What to do:
Filter this data down to the lines that hold "based", and copy them.
=== Begin Enclosure ===
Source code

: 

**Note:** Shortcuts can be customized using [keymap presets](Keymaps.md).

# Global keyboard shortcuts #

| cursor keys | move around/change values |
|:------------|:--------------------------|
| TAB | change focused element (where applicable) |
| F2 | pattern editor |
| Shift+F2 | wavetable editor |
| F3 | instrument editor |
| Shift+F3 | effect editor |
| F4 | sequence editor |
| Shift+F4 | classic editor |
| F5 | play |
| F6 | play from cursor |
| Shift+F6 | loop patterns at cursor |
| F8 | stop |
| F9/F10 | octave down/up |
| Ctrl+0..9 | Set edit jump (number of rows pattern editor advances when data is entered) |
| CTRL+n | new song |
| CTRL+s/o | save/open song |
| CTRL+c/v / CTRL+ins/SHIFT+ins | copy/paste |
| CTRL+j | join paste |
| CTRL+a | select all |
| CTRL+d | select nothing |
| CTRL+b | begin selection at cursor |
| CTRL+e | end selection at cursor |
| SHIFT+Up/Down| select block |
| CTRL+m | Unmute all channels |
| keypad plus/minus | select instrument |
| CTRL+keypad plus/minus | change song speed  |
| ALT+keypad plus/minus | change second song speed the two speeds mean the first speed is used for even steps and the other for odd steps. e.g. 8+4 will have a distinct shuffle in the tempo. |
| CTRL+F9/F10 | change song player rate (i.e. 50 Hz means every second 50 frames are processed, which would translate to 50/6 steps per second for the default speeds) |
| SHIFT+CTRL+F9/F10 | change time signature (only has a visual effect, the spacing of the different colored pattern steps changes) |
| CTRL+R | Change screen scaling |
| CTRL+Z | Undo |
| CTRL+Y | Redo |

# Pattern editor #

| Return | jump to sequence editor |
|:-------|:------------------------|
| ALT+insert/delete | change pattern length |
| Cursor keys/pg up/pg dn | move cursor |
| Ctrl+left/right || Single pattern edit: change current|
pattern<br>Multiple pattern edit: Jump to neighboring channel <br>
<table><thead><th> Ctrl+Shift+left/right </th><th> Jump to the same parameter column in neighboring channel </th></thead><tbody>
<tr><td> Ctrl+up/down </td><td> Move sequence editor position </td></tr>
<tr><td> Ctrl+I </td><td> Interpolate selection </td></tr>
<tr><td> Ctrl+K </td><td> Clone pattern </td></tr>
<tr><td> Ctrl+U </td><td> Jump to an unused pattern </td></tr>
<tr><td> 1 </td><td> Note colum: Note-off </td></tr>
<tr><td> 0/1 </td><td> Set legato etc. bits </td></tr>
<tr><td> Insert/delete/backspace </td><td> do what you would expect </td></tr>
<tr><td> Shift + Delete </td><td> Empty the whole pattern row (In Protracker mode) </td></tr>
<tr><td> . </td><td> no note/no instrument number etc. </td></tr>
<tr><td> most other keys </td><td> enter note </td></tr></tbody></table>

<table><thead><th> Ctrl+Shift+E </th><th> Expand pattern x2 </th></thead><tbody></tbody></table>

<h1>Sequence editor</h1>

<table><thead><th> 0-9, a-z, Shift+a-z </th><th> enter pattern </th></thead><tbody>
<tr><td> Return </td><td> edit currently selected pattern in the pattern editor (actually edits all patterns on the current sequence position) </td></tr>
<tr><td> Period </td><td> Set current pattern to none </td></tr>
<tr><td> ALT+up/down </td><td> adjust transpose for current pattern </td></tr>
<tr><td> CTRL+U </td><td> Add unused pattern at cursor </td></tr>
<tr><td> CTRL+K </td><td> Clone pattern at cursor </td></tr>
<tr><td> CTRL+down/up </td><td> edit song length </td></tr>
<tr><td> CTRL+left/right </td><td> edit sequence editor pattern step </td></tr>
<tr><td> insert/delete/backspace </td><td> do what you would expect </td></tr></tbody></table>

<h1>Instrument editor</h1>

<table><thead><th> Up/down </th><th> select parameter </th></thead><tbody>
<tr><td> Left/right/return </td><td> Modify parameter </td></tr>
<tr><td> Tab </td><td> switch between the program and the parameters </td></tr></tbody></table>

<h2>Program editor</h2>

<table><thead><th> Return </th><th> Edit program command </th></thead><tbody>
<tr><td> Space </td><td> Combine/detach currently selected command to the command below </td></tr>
=== End Enclosure ===
=== Begin Enclosure ===
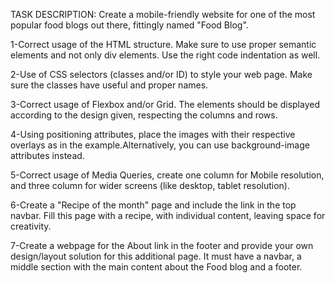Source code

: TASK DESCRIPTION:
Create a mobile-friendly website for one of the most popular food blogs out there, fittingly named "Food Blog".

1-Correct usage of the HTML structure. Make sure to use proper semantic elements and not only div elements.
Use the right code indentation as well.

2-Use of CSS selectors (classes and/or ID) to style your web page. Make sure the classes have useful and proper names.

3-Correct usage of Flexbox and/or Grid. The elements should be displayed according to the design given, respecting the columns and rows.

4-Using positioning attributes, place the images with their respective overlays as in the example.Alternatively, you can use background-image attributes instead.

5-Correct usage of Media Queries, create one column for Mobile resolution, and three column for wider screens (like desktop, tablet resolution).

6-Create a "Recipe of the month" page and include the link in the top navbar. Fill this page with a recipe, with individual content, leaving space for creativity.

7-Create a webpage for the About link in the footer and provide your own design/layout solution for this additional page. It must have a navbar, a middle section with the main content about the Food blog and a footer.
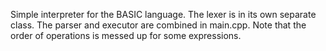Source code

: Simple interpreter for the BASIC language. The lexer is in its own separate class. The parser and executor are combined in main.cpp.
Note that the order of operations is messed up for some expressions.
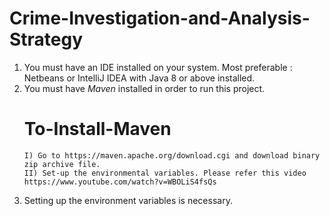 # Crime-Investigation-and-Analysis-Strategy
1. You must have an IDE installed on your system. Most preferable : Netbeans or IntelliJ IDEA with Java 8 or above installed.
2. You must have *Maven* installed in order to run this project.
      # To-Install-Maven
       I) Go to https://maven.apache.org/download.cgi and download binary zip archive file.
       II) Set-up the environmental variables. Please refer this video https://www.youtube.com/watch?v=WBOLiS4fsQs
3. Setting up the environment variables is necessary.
=== End Enclosure ===
=== Begin Enclosure ===
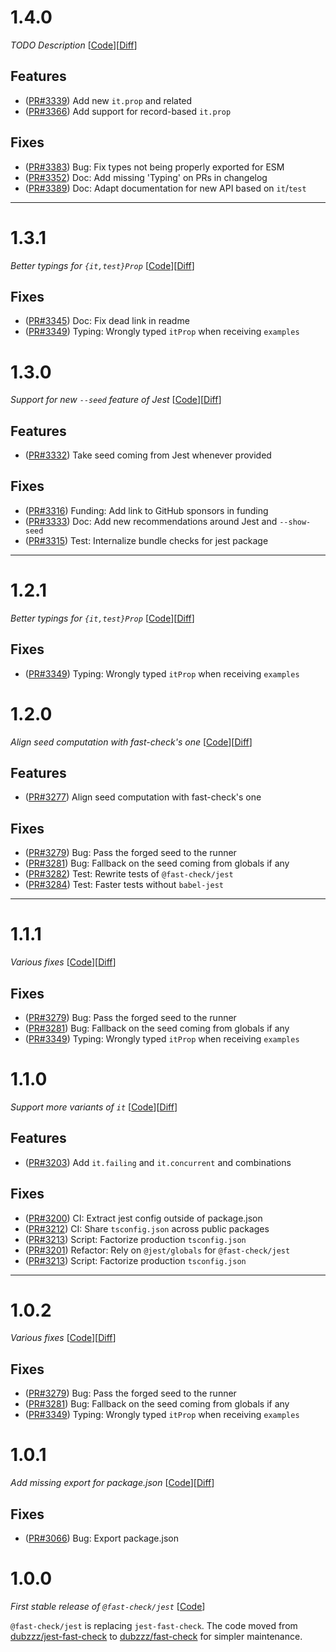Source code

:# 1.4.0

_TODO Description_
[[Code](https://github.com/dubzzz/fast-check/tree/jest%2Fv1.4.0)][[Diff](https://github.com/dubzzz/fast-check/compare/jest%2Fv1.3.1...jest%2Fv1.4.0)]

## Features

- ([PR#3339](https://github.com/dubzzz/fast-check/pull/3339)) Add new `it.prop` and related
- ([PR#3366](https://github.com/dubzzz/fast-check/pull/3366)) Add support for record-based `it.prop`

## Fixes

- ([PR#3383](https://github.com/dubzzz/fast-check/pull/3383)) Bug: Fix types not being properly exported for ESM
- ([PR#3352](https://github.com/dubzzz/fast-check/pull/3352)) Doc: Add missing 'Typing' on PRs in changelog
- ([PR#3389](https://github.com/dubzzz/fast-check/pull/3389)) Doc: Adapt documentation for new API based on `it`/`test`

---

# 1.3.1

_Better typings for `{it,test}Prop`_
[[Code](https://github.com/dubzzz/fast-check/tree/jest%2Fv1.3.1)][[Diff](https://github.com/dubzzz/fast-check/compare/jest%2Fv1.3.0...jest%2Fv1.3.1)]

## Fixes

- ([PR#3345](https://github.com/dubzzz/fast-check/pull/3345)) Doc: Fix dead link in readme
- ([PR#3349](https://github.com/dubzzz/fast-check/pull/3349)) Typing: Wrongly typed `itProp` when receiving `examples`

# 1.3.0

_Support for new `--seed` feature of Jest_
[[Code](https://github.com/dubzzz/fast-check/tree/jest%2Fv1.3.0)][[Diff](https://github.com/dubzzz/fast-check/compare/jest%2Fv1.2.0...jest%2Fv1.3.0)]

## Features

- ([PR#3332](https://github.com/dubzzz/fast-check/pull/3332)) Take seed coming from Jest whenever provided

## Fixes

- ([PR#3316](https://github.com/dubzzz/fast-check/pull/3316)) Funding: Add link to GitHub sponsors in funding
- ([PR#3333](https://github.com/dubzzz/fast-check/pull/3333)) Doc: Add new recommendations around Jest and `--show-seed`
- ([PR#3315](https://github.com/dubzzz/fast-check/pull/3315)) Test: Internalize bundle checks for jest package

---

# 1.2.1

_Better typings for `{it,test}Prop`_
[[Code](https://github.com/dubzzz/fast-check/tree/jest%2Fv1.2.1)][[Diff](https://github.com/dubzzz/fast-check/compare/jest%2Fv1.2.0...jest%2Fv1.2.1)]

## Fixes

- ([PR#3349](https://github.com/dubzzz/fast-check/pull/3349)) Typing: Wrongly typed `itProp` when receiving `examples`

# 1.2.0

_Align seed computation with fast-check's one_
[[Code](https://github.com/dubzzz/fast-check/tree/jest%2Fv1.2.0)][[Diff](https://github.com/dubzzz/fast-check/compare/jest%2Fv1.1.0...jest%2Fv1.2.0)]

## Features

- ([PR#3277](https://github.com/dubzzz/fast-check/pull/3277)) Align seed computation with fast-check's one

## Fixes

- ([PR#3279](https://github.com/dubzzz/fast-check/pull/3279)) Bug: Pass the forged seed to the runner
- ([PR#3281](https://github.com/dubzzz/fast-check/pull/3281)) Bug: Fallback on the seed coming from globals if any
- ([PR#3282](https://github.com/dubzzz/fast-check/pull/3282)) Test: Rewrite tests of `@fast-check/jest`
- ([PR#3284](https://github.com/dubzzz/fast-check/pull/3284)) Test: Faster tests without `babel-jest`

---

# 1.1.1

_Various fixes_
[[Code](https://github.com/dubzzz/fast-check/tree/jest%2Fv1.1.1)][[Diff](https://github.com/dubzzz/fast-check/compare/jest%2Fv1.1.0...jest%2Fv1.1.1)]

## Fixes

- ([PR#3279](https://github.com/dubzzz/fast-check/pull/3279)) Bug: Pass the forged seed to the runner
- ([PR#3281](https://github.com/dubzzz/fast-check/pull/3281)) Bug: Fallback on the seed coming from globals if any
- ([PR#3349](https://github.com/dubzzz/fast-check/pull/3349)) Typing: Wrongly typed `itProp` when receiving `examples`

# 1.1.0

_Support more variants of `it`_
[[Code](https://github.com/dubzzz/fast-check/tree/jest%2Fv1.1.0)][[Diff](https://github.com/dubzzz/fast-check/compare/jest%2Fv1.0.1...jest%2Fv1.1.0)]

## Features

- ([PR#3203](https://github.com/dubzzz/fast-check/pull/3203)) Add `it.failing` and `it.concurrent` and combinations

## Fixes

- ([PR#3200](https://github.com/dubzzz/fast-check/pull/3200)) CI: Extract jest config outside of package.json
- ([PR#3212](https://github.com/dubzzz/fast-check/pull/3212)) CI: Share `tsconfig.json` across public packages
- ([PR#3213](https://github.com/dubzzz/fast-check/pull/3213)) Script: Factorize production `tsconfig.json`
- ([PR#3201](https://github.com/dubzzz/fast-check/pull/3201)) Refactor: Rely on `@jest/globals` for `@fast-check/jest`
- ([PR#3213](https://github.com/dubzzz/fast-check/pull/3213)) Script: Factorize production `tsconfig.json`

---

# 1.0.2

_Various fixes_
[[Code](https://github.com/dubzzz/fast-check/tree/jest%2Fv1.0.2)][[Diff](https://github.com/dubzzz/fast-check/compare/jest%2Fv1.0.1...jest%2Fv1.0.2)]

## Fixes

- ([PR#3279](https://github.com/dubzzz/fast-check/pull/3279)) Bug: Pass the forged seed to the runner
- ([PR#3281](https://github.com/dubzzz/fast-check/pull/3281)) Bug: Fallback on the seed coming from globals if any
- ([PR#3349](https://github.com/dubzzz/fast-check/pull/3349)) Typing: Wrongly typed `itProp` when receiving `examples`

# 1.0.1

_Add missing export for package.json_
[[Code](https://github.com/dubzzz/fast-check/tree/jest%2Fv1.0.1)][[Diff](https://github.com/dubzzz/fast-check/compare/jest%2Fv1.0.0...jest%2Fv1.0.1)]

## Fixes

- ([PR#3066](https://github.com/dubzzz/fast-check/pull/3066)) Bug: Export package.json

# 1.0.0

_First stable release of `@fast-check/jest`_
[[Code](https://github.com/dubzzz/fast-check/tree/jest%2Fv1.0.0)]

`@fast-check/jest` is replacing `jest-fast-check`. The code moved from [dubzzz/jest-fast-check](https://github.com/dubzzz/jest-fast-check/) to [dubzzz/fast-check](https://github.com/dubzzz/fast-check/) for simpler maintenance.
=== End Enclosure ===
Reply:
- ([PR#3366](https://github.com/dubzzz/fast-check/pull/3366)) Add support for record-based `it.prop`
- ([PR#3389](https://github.com/dubzzz/fast-check/pull/3389)) Doc: Adapt documentation for new API based on `it`/`test`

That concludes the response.